Der furiosen Eröffnungsrede des in Klagenfurt lebenden Autors Josef Winkler, der in seiner poetologisch ausgefeilten wie politisch einschlagenden Rede die Missstände in der Stadt geißelte, wofür er vom überwiegend ausländischen Publikum mit donnerndem Applaus, von der Lokalprominenz hingegen mit bitterem Schweigen bedacht wurde, wussten die eigentlichen Hauptakteure des Lesewettstreits am ersten Tag nicht wirklich Bewegendes entgegenzusetzen. Natürlich muss Literatur nicht, wie die Moderatorin Clarissa Stadler es sich eingangs erhoffte, auf das aktuelle Weltgeschehen reagieren. Aber wo, wenn nicht in Klagenfurt ist der Ort, an dem Literaten den Mut aufbringen sollten, etwas zu riskieren, mit Worten, Stimmungen, Situationen zu zaubern, zu verblüffen, mithin ein literarisches Wagnis einzugehen.

Streitlustige Jury und allzu brave Texte

Was die ersten fünf Teilnehmer jeweils eine halbe Stunde lang aus unveröffentlichten Werken lasen, waren sauber gearbeitete, aber doch allzu brav ausgearbeitete Motivgeschichten, manche erinnerten an Schulaufsätze. Dass Burkhard Spinnen, der Vorsitzende der überwiegend neu besetzten und erfrischend streitlustigen Jury, ein ums andere Mal anmerkte, dass er das doch schon zigmal irgendwo gelesen habe, war ein running gag, dem man nur zustimmen konnte.

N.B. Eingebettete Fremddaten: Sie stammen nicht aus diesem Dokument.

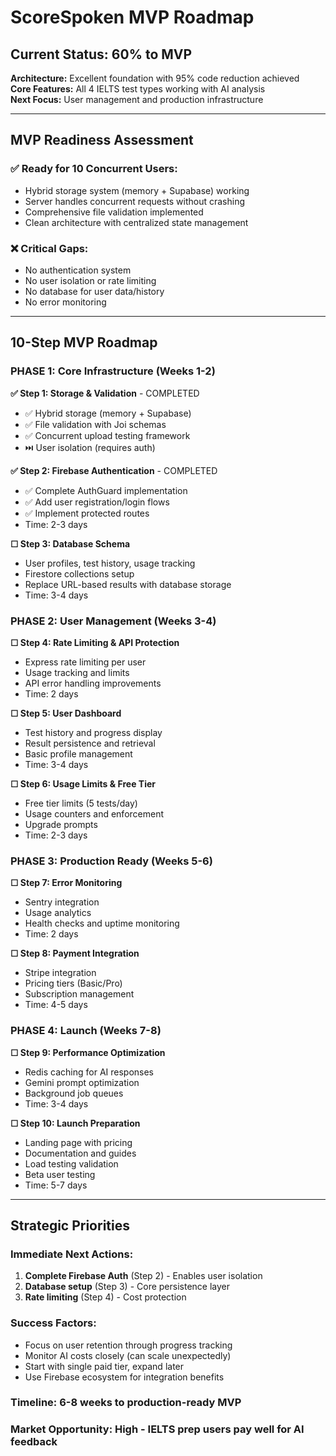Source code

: # ScoreSpoken MVP Roadmap

## Current Status: 60% to MVP
**Architecture:** Excellent foundation with 95% code reduction achieved  
**Core Features:** All 4 IELTS test types working with AI analysis  
**Next Focus:** User management and production infrastructure

---

## MVP Readiness Assessment

### ✅ **Ready for 10 Concurrent Users:**
- Hybrid storage system (memory + Supabase) working
- Server handles concurrent requests without crashing
- Comprehensive file validation implemented
- Clean architecture with centralized state management

### ❌ **Critical Gaps:**
- No authentication system
- No user isolation or rate limiting  
- No database for user data/history
- No error monitoring

---

## 10-Step MVP Roadmap

### **PHASE 1: Core Infrastructure (Weeks 1-2)**

**✅ Step 1: Storage & Validation** - COMPLETED
- ✅ Hybrid storage (memory + Supabase) 
- ✅ File validation with Joi schemas
- ✅ Concurrent upload testing framework
- ⏭️ User isolation (requires auth)

**✅ Step 2: Firebase Authentication** - COMPLETED
- ✅ Complete AuthGuard implementation
- ✅ Add user registration/login flows  
- ✅ Implement protected routes
- Time: 2-3 days

**☐ Step 3: Database Schema**
- User profiles, test history, usage tracking
- Firestore collections setup
- Replace URL-based results with database storage
- Time: 3-4 days

### **PHASE 2: User Management (Weeks 3-4)**

**☐ Step 4: Rate Limiting & API Protection**
- Express rate limiting per user
- Usage tracking and limits
- API error handling improvements
- Time: 2 days

**☐ Step 5: User Dashboard**
- Test history and progress display
- Result persistence and retrieval
- Basic profile management
- Time: 3-4 days

**☐ Step 6: Usage Limits & Free Tier**
- Free tier limits (5 tests/day)
- Usage counters and enforcement
- Upgrade prompts
- Time: 2-3 days

### **PHASE 3: Production Ready (Weeks 5-6)**

**☐ Step 7: Error Monitoring**
- Sentry integration
- Usage analytics
- Health checks and uptime monitoring
- Time: 2 days

**☐ Step 8: Payment Integration**
- Stripe integration
- Pricing tiers (Basic/Pro)
- Subscription management
- Time: 4-5 days

### **PHASE 4: Launch (Weeks 7-8)**

**☐ Step 9: Performance Optimization**
- Redis caching for AI responses
- Gemini prompt optimization
- Background job queues
- Time: 3-4 days

**☐ Step 10: Launch Preparation**
- Landing page with pricing
- Documentation and guides
- Load testing validation
- Beta user testing
- Time: 5-7 days

---

## Strategic Priorities

### **Immediate Next Actions:**
1. **Complete Firebase Auth** (Step 2) - Enables user isolation
2. **Database setup** (Step 3) - Core persistence layer
3. **Rate limiting** (Step 4) - Cost protection

### **Success Factors:**
- Focus on user retention through progress tracking
- Monitor AI costs closely (can scale unexpectedly)
- Start with single paid tier, expand later
- Use Firebase ecosystem for integration benefits

### **Timeline:** 6-8 weeks to production-ready MVP
### **Market Opportunity:** High - IELTS prep users pay well for AI feedback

Da ließ der neunundzwanzigjährige Bühnenautor Lorenz Langenegger seinen Helden, einen Schweizer Ritter der traurigen Gestalt, an der eigenen Kauzigkeit scheitern. Bei dem zwei Jahre jüngeren Pilipp Weiss verzweifelt der Protagonist am Handwerk des Schriftstellerns, ein klassischer „Klagenfurt-Text“. Bruno Preisendörfer hat die kürzlich erreichte Schallmauer des fünfzigsten Geburtstags zum Blues eines Psychiaters verdichtet, der an sich, mehr noch aber an der Sinnlosigkeit der Welt verzweifelt. Der Berliner Autor Karsten Krampitz strickte aus seiner Beschäftigung mit dem Feuertod des ostdeutschen Pfarrers Oskar Brüsewitz eine Rollenprosa, die 1974 in Nürnberg geborene Christiane Neudecker überführte das Schlemihl-Motiv vom verlorenen Schatten in einem artifiziell-sterilen Text ins Internet-Zeitalter.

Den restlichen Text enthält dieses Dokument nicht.